::: PROVIDED INFORMATION :::

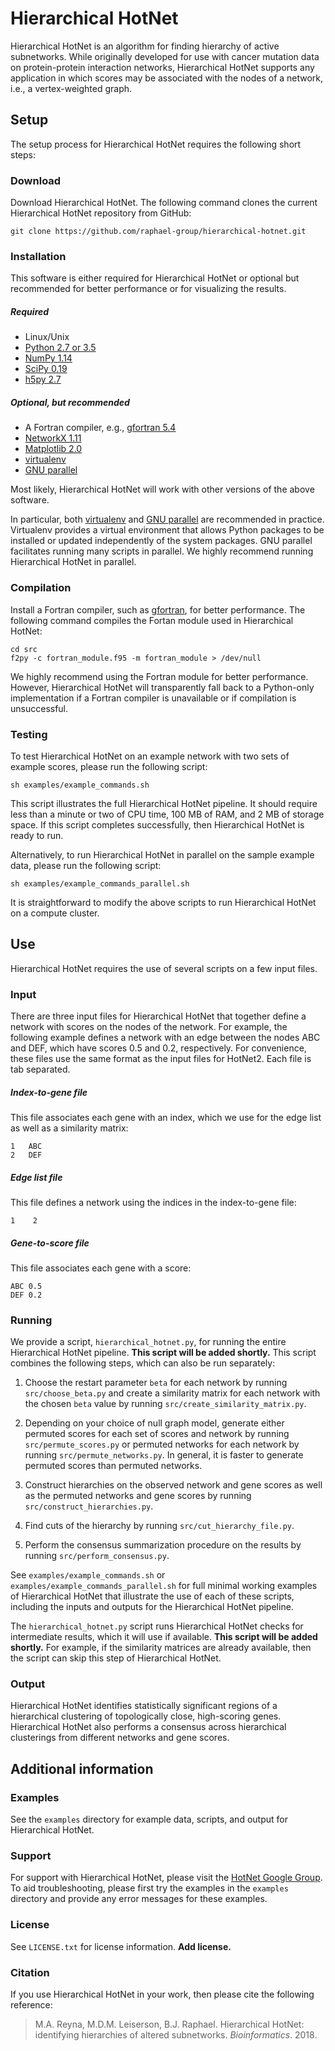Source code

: Hierarchical HotNet
=======================

Hierarchical HotNet is an algorithm for finding hierarchy of active subnetworks.  While originally developed for use with cancer mutation data on protein-protein interaction networks, Hierarchical HotNet supports any application in which scores may be associated with the nodes of a network, i.e., a vertex-weighted graph.

Setup
------------------------
The setup process for Hierarchical HotNet requires the following short steps:

### Download
Download Hierarchical HotNet.  The following command clones the current Hierarchical HotNet repository from GitHub:

    git clone https://github.com/raphael-group/hierarchical-hotnet.git

### Installation
This software is either required for Hierarchical HotNet or optional but recommended for better performance or for visualizing the results.

##### Required
* Linux/Unix
* [Python 2.7 or 3.5](http://python.org/)
* [NumPy 1.14](http://www.numpy.org/)
* [SciPy 0.19](http://www.scipy.org/)
* [h5py 2.7](http://www.h5py.org/)

##### Optional, but recommended
* A Fortran compiler, e.g., [gfortran 5.4](https://gcc.gnu.org/wiki/GFortran)
* [NetworkX 1.11](http://networkx.github.io/)
* [Matplotlib 2.0](http://matplotlib.org/)
* [virtualenv](https://virtualenv.pypa.io/en/stable/)
* [GNU parallel](https://www.gnu.org/software/parallel/)

Most likely, Hierarchical HotNet will work with other versions of the above software.

In particular, both [virtualenv](https://virtualenv.pypa.io/en/stable/) and [GNU parallel](https://www.gnu.org/software/parallel/) are recommended in practice.  Virtualenv provides a virtual environment that allows Python packages to be installed or updated independently of the system packages.  GNU parallel facilitates running many scripts in parallel.  We highly recommend running Hierarchical HotNet in parallel.

### Compilation
Install a Fortran compiler, such as [gfortran](https://gcc.gnu.org/wiki/GFortran), for better performance.  The following command compiles the Fortan module used in Hierarchical HotNet:

    cd src
    f2py -c fortran_module.f95 -m fortran_module > /dev/null

We highly recommend using the Fortran module for better performance.  However, Hierarchical HotNet will transparently fall back to a Python-only implementation if a Fortran compiler is unavailable or if compilation is unsuccessful.

### Testing
To test Hierarchical HotNet on an example network with two sets of example scores, please run the following script:

    sh examples/example_commands.sh

This script illustrates the full Hierarchical HotNet pipeline.  It should require less than a minute or two of CPU time, 100 MB of RAM, and 2 MB of storage space.  If this script completes successfully, then Hierarchical HotNet is ready to run.

Alternatively, to run Hierarchical HotNet in parallel on the sample example data, please run the following script:

    sh examples/example_commands_parallel.sh

It is straightforward to modify the above scripts to run Hierarchical HotNet on a compute cluster.

Use
----------------
Hierarchical HotNet requires the use of several scripts on a few input files.

### Input
There are three input files for Hierarchical HotNet that together define a network with scores on the nodes of the network.  For example, the following example defines a network with an edge between the nodes ABC and DEF, which have scores 0.5 and 0.2, respectively.  For convenience, these files use the same format as the input files for HotNet2.  Each file is tab separated.

##### Index-to-gene file
This file associates each gene with an index, which we use for the edge list as well as a similarity matrix:

    1   ABC
    2   DEF

##### Edge list file
This file defines a network using the indices in the index-to-gene file:

    1    2

##### Gene-to-score file
This file associates each gene with a score:

    ABC 0.5
    DEF 0.2

### Running
We provide a script, `hierarchical_hotnet.py`, for running the entire Hierarchical HotNet pipeline.  **This script will be added shortly.**  This script combines the following steps, which can also be run separately:

1. Choose the restart parameter `beta` for each network by running `src/choose_beta.py` and create a similarity matrix for each network with the chosen `beta` value by running `src/create_similarity_matrix.py`.

2. Depending on your choice of null graph model, generate either permuted scores for each set of scores and network by running `src/permute_scores.py` or permuted networks for each network by running `src/permute_networks.py`.  In general, it is faster to generate permuted scores than permuted networks.

3. Construct hierarchies on the observed network and gene scores as well as the permuted networks and gene scores by running `src/construct_hierarchies.py`.

4. Find cuts of the hierarchy by running `src/cut_hierarchy_file.py`.

5. Perform the consensus summarization procedure on the results by running `src/perform_consensus.py`.

See `examples/example_commands.sh` or `examples/example_commands_parallel.sh` for full minimal working examples of Hierarchical HotNet that illustrate the use of each of these scripts, including the inputs and outputs for the Hierarchical HotNet pipeline.

The `hierarchical_hotnet.py` script runs Hierarchical HotNet checks for intermediate results, which it will use if available.  **This script will be added shortly.**  For example, if the similarity matrices are already available, then the script can skip this step of Hierarchical HotNet.

### Output
Hierarchical HotNet identifies statistically significant regions of a hierarchical clustering of topologically close, high-scoring genes.  Hierarchical HotNet also performs a consensus across hierarchical clusterings from different networks and gene scores.

Additional information
----------------

### Examples
See the `examples` directory for example data, scripts, and output for Hierarchical HotNet.

### Support
For support with Hierarchical HotNet, please visit the [HotNet Google Group](https://groups.google.com/forum/#!forum/hotnet-users).  To aid troubleshooting, please first try the examples in the `examples` directory and provide any error messages for these examples.

### License
See `LICENSE.txt` for license information.  **Add license.**

### Citation
If you use Hierarchical HotNet in your work, then please cite the following reference:

> M.A. Reyna, M.D.M. Leiserson, B.J. Raphael. Hierarchical HotNet: identifying hierarchies of altered subnetworks. *Bioinformatics*.  2018.
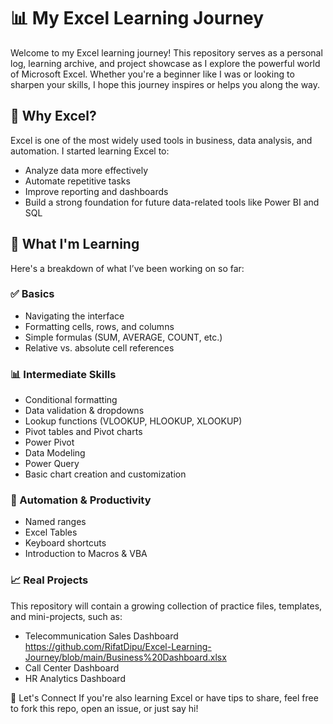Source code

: # 📊 My Excel Learning Journey

Welcome to my Excel learning journey! This repository serves as a personal log, learning archive, and project showcase as I explore the powerful world of Microsoft Excel. Whether you're a beginner like I was or looking to sharpen your skills, I hope this journey inspires or helps you along the way.

## 🚀 Why Excel?

Excel is one of the most widely used tools in business, data analysis, and automation. I started learning Excel to:

- Analyze data more effectively
- Automate repetitive tasks
- Improve reporting and dashboards
- Build a strong foundation for future data-related tools like Power BI and SQL

## 🧠 What I'm Learning

Here's a breakdown of what I’ve been working on so far:

### ✅ Basics
- Navigating the interface
- Formatting cells, rows, and columns
- Simple formulas (SUM, AVERAGE, COUNT, etc.)
- Relative vs. absolute cell references

### 📊 Intermediate Skills
- Conditional formatting
- Data validation & dropdowns
- Lookup functions (VLOOKUP, HLOOKUP, XLOOKUP)
- Pivot tables and Pivot charts
- Power Pivot
- Data Modeling
- Power Query
- Basic chart creation and customization

### 🔁 Automation & Productivity
- Named ranges
- Excel Tables
- Keyboard shortcuts
- Introduction to Macros & VBA

### 📈 Real Projects
This repository will contain a growing collection of practice files, templates, and mini-projects, such as:

- Telecommunication Sales Dashboard https://github.com/RifatDipu/Excel-Learning-Journey/blob/main/Business%20Dashboard.xlsx
- Call Center Dashboard 
- HR Analytics Dashboard
  
🙌 Let's Connect
If you're also learning Excel or have tips to share, feel free to fork this repo, open an issue, or just say hi!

:::

Retype each entry exactly. No pictures.

Source code

: Hierarchical HotNet
=======================

Hierarchical HotNet is an algorithm for finding hierarchy of active subnetworks.  While originally developed for use with cancer mutation data on protein-protein interaction networks, Hierarchical HotNet supports any application in which scores may be associated with the nodes of a network, i.e., a vertex-weighted graph.

Setup
------------------------
The setup process for Hierarchical HotNet requires the following short steps:

### Download
Download Hierarchical HotNet.  The following command clones the current Hierarchical HotNet repository from GitHub:

    git clone https://github.com/raphael-group/hierarchical-hotnet.git

### Installation
This software is either required for Hierarchical HotNet or optional but recommended for better performance or for visualizing the results.

##### Required
* Linux/Unix
* [Python 2.7 or 3.5](http://python.org/)
* [NumPy 1.14](http://www.numpy.org/)
* [SciPy 0.19](http://www.scipy.org/)
* [h5py 2.7](http://www.h5py.org/)

##### Optional, but recommended
* A Fortran compiler, e.g., [gfortran 5.4](https://gcc.gnu.org/wiki/GFortran)
* [NetworkX 1.11](http://networkx.github.io/)
* [Matplotlib 2.0](http://matplotlib.org/)
* [virtualenv](https://virtualenv.pypa.io/en/stable/)
* [GNU parallel](https://www.gnu.org/software/parallel/)

Most likely, Hierarchical HotNet will work with other versions of the above software.

In particular, both [virtualenv](https://virtualenv.pypa.io/en/stable/) and [GNU parallel](https://www.gnu.org/software/parallel/) are recommended in practice.  Virtualenv provides a virtual environment that allows Python packages to be installed or updated independently of the system packages.  GNU parallel facilitates running many scripts in parallel.  We highly recommend running Hierarchical HotNet in parallel.

### Compilation
Install a Fortran compiler, such as [gfortran](https://gcc.gnu.org/wiki/GFortran), for better performance.  The following command compiles the Fortan module used in Hierarchical HotNet:

    cd src
    f2py -c fortran_module.f95 -m fortran_module > /dev/null

We highly recommend using the Fortran module for better performance.  However, Hierarchical HotNet will transparently fall back to a Python-only implementation if a Fortran compiler is unavailable or if compilation is unsuccessful.

### Testing
To test Hierarchical HotNet on an example network with two sets of example scores, please run the following script:

    sh examples/example_commands.sh

This script illustrates the full Hierarchical HotNet pipeline.  It should require less than a minute or two of CPU time, 100 MB of RAM, and 2 MB of storage space.  If this script completes successfully, then Hierarchical HotNet is ready to run.

Alternatively, to run Hierarchical HotNet in parallel on the sample example data, please run the following script:

    sh examples/example_commands_parallel.sh

It is straightforward to modify the above scripts to run Hierarchical HotNet on a compute cluster.

Use
----------------
Hierarchical HotNet requires the use of several scripts on a few input files.

### Input
There are three input files for Hierarchical HotNet that together define a network with scores on the nodes of the network.  For example, the following example defines a network with an edge between the nodes ABC and DEF, which have scores 0.5 and 0.2, respectively.  For convenience, these files use the same format as the input files for HotNet2.  Each file is tab separated.

##### Index-to-gene file
This file associates each gene with an index, which we use for the edge list as well as a similarity matrix:

    1   ABC
    2   DEF

##### Edge list file
This file defines a network using the indices in the index-to-gene file:

    1    2

##### Gene-to-score file
This file associates each gene with a score:

    ABC 0.5
    DEF 0.2

### Running
We provide a script, `hierarchical_hotnet.py`, for running the entire Hierarchical HotNet pipeline.  **This script will be added shortly.**  This script combines the following steps, which can also be run separately:

1. Choose the restart parameter `beta` for each network by running `src/choose_beta.py` and create a similarity matrix for each network with the chosen `beta` value by running `src/create_similarity_matrix.py`.

2. Depending on your choice of null graph model, generate either permuted scores for each set of scores and network by running `src/permute_scores.py` or permuted networks for each network by running `src/permute_networks.py`.  In general, it is faster to generate permuted scores than permuted networks.

3. Construct hierarchies on the observed network and gene scores as well as the permuted networks and gene scores by running `src/construct_hierarchies.py`.

4. Find cuts of the hierarchy by running `src/cut_hierarchy_file.py`.

5. Perform the consensus summarization procedure on the results by running `src/perform_consensus.py`.

See `examples/example_commands.sh` or `examples/example_commands_parallel.sh` for full minimal working examples of Hierarchical HotNet that illustrate the use of each of these scripts, including the inputs and outputs for the Hierarchical HotNet pipeline.

The `hierarchical_hotnet.py` script runs Hierarchical HotNet checks for intermediate results, which it will use if available.  **This script will be added shortly.**  For example, if the similarity matrices are already available, then the script can skip this step of Hierarchical HotNet.

### Output
Hierarchical HotNet identifies statistically significant regions of a hierarchical clustering of topologically close, high-scoring genes.  Hierarchical HotNet also performs a consensus across hierarchical clusterings from different networks and gene scores.

Additional information
----------------

### Examples
See the `examples` directory for example data, scripts, and output for Hierarchical HotNet.

### Support
For support with Hierarchical HotNet, please visit the [HotNet Google Group](https://groups.google.com/forum/#!forum/hotnet-users).  To aid troubleshooting, please first try the examples in the `examples` directory and provide any error messages for these examples.

### License
See `LICENSE.txt` for license information.  **Add license.**

### Citation
If you use Hierarchical HotNet in your work, then please cite the following reference:

> M.A. Reyna, M.D.M. Leiserson, B.J. Raphael. Hierarchical HotNet: identifying hierarchies of altered subnetworks. *Bioinformatics*.  2018.
Source code

: # 📊 My Excel Learning Journey

Welcome to my Excel learning journey! This repository serves as a personal log, learning archive, and project showcase as I explore the powerful world of Microsoft Excel. Whether you're a beginner like I was or looking to sharpen your skills, I hope this journey inspires or helps you along the way.

## 🚀 Why Excel?

Excel is one of the most widely used tools in business, data analysis, and automation. I started learning Excel to:

- Analyze data more effectively
- Automate repetitive tasks
- Improve reporting and dashboards
- Build a strong foundation for future data-related tools like Power BI and SQL

## 🧠 What I'm Learning

Here's a breakdown of what I’ve been working on so far:

### ✅ Basics
- Navigating the interface
- Formatting cells, rows, and columns
- Simple formulas (SUM, AVERAGE, COUNT, etc.)
- Relative vs. absolute cell references

### 📊 Intermediate Skills
- Conditional formatting
- Data validation & dropdowns
- Lookup functions (VLOOKUP, HLOOKUP, XLOOKUP)
- Pivot tables and Pivot charts
- Power Pivot
- Data Modeling
- Power Query
- Basic chart creation and customization

### 🔁 Automation & Productivity
- Named ranges
- Excel Tables
- Keyboard shortcuts
- Introduction to Macros & VBA

### 📈 Real Projects
This repository will contain a growing collection of practice files, templates, and mini-projects, such as:

- Telecommunication Sales Dashboard https://github.com/RifatDipu/Excel-Learning-Journey/blob/main/Business%20Dashboard.xlsx
- Call Center Dashboard 
- HR Analytics Dashboard
  
🙌 Let's Connect
If you're also learning Excel or have tips to share, feel free to fork this repo, open an issue, or just say hi!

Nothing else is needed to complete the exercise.